Al día siguiente tenía la fiebre que necesitaban, acompañada de sudores y ampollas. Si no eran los síntomas del tan temido tifus (temido porque muy fácilmente podía extenderse a la mayor parte de los redentores), era lo bastante alarmante para asegurarse de que los carceleros llamarían al médico, y esos carceleros nunca tendrían el ingenio ni el valor suficientes para mentir al Oficio de la Fe. Así que la primera parte de la mentira estaba fuertemente asentada en la verdad. Se armó mucho revuelo para sacar a Hooke de la celda y hacerlo pasar por entre todos los purgatores, para que hubiera tantos testigos de la evidencia de su enfermedad como fuera posible. Su rostro era inconfundible a causa de la ausencia de bigote y de su exagerada barba roja. Eso le daba un aspecto espantoso, pero veinte años antes le había dicho una jovencita picarona que le sentaba muy bien, y desde entonces se había empeñado en conservarla. Ahora, despotricando y delirando porque el boticario había triplicado la dosis por error, Hooke fue conducido a una estancia aislada donde se dejaba morir sin agua ni comida a los enfermos de tifus. Por una vez, aquélla era la solución más bondadosa que podían ofrecer los redentores.

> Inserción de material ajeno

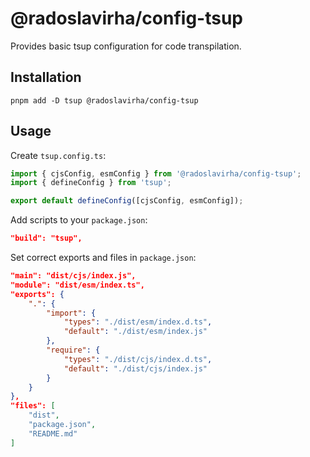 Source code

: # @radoslavirha/config-tsup

Provides basic tsup configuration for code transpilation.

## Installation

`pnpm add -D tsup @radoslavirha/config-tsup`

## Usage

Create `tsup.config.ts`:

```ts
import { cjsConfig, esmConfig } from '@radoslavirha/config-tsup';
import { defineConfig } from 'tsup';

export default defineConfig([cjsConfig, esmConfig]);
```

Add scripts to your `package.json`:

```json
"build": "tsup",
```

Set correct exports and files in `package.json`:

```json
"main": "dist/cjs/index.js",
"module": "dist/esm/index.ts",
"exports": {
    ".": {
        "import": {
            "types": "./dist/esm/index.d.ts",
            "default": "./dist/esm/index.js"
        },
        "require": {
            "types": "./dist/cjs/index.d.ts",
            "default": "./dist/cjs/index.js"
        }
    }
},
"files": [
    "dist",
    "package.json",
    "README.md"
]
```
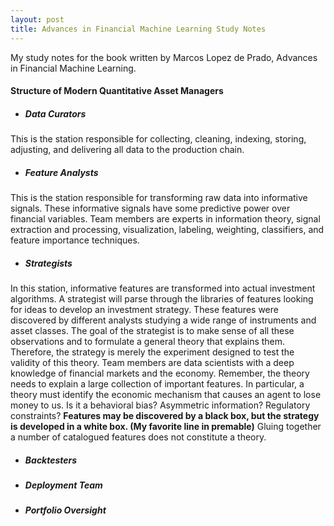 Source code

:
```yaml
---
layout: post
title: Advances in Financial Machine Learning Study Notes
---
```


My study notes for the book written by Marcos Lopez de Prado, Advances in Financial Machine Learning.

#### Structure of Modern Quantitative Asset Managers

- ##### Data Curators
This is the station responsible for collecting, cleaning, indexing, storing, adjusting, and delivering all data to the production chain.
- ##### Feature Analysts
This is the station responsible for transforming raw data into informative signals. These informative signals have some predictive power over financial variables. Team members are experts in information theory, signal extraction and processing, visualization, labeling, weighting, classifiers, and feature importance techniques.
- ##### Strategists
In this station, informative features are transformed into actual investment algorithms. A strategist will parse through the libraries of features looking for ideas to develop an investment strategy. These features were discovered by different analysts studying a wide range of instruments and asset classes. The goal of the strategist is to make sense of all these observations and to formulate a general theory that explains them.
Therefore, the strategy is merely the experiment designed to test the validity of this theory. Team members are data scientists with a deep knowledge of financial markets and the economy. Remember, the theory needs to explain a large collection of important features. In particular, a theory must identify the economic mechanism that causes an agent to lose money to us. Is it a behavioral bias? Asymmetric information? Regulatory constraints? **Features may be discovered by a black box, but the strategy is developed in a white box. (My favorite line in premable)**  Gluing together a number of catalogued features does not constitute a theory.
- ##### Backtesters
- ##### Deployment Team
- ##### Portfolio Oversight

Era mejor morir razonablemente deprisa de fiebres altas agravadas por la falta de agua que prolongar los espantosos últimos tramos de la enfermedad. Unos minutos después llegaron Cale, Bosco y Gil para observar al joven que pasaba con cierta dificultad su engañosa enfermedad, dado el delirio que sufría. Cale le cortó la descomunal barba roja tan a ras de la piel como fue posible, reservando un barullo de pelo rojo que era al mismo tiempo impresionante y repulsivo.
—Ponedle ojos y cola y parecerá una rata roja.
Entonces salieron Gil y Bosco, pero volvieron a los diez minutos con un cadáver de edad y peso similares a los de Hooke. Cale había pedido que trajeran un cadáver, sugiriendo que lo buscaran en el depósito de cadáveres. Pero no preguntó si aquel cadáver tan semejante a Hooke provenía realmente del depósito, y Gil y Bosco tampoco ofrecieron explicaciones.
Cuando Bosco y Gil regresaron con el cadáver, Cale ya había desnudado a Hooke, y entonces hizo lo mismo con el cadáver que habían traído y que era claramente un muerto reciente. Entonces lo vistió con la ropa de Hooke y le puso una gran venda alrededor de la cabeza y bajo la barbilla, como era costumbre hacer con los fallecidos. A continuación metió el pelo embarullado dentro de la venda para dar la impresión de que la barba de Hoole había quedado aplastada bajo las vendas.